"It would," said I. "As a matter of fact she is in Genoa to seek her brother, the Prince Camillo."
"Nevertheless," he insisted, and with an impertinence I could not rebuke (for fear of drawing the attention of the passers-by, who were numerous)—"nevertheless I divine that you have much either to tell me or conceal."
He, at any rate, was not reticent. On our way he informed me that his companions in the lodgings were a troupe of strolling players among whom he held the important role of capo comico. We reached the house after threading our way through a couple of tortuous alleys leading off a street which called itself the Via Servi, and under an archway with a window from which a girl blew Mr. Fett an unabashed kiss across a box of geraniums. The master of it, a Messer' Nicola (by surname Fazio) had rooms for us and to spare. To him Mr. Fett handed the market-basket, after extracting from it an enormous melon, and bade him escort the Princess upstairs and give her choice of the cleanest apartments at his disposal. He then led us to the main living-room where, from a corner-cupboard, he produced glasses, plates, spoons, a bowl of sugar, and a flask of white wine. The flask he pushed towards Marc'antonio and Stephanu: the melon he divided with his clasp-knife.
"You will join us?" he asked, profering a slice. "You will drink, then, at least? Ah, that is better. And will you convey my apologies to your two bandits and beg them to excuse my conversing with you in English? To tell the truth"—here, having helped them to a slice apiece and laid one aside for the Princess, he took the remainder upon his own plate—"though as a rule we make collation at noon or a little before, my English stomach cries out against an empty morning. You will like my Thespians, sir, when you see 'em. The younger ladies are decidedly—er—vivacious. Bianca, our Columbine, has all the makings of a beauty—she has but just turned the corner of seventeen; and Lauretta, who plays the scheming chambermaid, is more than passably good-looking. As for Donna Julia, her charms at this time of day are moral rather than physical: but, having married our leading lover, Rinaldo, she continues to exact his vows on the stage and the current rate of pay for them from the treasury. Does Rinaldo's passion show signs of flagging? She pulls his ears for it, later on, in conjugal seclusion. Poor fellow!—
"Non equidem invideo; miror magis.
"Do the night's takings fall short of her equally high standard?
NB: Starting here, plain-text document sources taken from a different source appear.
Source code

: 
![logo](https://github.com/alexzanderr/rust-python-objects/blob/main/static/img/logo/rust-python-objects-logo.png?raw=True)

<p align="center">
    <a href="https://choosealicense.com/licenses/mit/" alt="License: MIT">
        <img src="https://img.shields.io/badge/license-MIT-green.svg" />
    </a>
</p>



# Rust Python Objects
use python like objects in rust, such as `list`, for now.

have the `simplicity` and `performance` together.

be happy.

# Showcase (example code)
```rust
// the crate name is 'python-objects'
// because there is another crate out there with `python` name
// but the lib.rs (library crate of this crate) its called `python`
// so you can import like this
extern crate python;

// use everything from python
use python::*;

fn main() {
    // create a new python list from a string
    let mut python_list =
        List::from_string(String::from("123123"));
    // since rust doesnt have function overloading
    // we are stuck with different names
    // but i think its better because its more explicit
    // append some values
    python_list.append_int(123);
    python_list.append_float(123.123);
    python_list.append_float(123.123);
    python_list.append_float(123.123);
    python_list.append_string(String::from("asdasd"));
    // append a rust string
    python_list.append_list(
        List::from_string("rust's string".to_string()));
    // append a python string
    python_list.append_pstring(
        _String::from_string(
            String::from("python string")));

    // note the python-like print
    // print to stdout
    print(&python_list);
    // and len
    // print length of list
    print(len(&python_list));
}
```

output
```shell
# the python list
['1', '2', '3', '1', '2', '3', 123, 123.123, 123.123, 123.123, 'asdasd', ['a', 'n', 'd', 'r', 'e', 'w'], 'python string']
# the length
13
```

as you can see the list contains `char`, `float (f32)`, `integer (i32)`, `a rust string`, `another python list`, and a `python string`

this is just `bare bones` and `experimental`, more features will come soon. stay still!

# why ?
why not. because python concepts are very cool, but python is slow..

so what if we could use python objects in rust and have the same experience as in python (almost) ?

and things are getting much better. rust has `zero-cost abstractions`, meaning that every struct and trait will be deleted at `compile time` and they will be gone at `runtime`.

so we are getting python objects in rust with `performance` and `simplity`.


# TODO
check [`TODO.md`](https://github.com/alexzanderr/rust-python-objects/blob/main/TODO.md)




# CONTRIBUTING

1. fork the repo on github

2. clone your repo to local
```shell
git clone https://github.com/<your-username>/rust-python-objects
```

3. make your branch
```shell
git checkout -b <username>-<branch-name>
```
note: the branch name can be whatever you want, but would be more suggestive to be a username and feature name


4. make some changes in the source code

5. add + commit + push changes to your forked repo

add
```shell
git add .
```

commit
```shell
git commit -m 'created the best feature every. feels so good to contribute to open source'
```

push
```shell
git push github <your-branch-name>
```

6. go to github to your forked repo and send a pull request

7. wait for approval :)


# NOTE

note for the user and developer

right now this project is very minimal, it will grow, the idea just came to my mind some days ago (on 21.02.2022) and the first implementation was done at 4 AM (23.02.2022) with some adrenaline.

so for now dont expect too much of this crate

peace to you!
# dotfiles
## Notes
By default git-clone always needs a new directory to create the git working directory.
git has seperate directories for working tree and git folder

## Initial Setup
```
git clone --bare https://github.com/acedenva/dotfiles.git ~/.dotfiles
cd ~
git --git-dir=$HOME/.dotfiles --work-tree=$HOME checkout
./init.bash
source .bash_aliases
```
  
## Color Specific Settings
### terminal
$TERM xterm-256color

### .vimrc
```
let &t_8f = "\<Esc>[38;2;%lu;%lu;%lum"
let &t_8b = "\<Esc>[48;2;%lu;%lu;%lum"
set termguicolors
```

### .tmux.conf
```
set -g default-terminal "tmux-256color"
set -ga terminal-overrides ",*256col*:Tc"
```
She threatens to pull mine: for I, cavalier, am the treasurer. . . .
But at what rate am I overrunning my impulses to ask news from you!
How does your father, sir—that modern Bayard? And Captain Pomery?
And my old friend Billy Priske?"
I told him, briefly as I could, of my father's end. He laid down his spoon and looked at me for a while across the table with eyes which, being unused to emotion, betrayed it awkwardly, with a certain shame.
"A great, a lofty gentleman! . . . You'll excuse me, cavalier, but I am not always nor altogether an ass—and I say to you that half a dozen such knights would rejuvenate Christendom. As it is, we live in the last worst ages when the breed can afford but one phoenix at a time, and he must perforce spend himself on forlorn hopes. Mark you, I say 'spend,' not 'waste': the seed of such examples cannot be wasted—"
'Only the actions of the just
Smell sweet and blossom in the dust:'
nay, not their actions only, but their every high thought which either fate froze or fortune and circumstance choked before it could put forth flower. Did I ever tell you, Cavalier, the Story of My Father and the Jobbing Gardener?"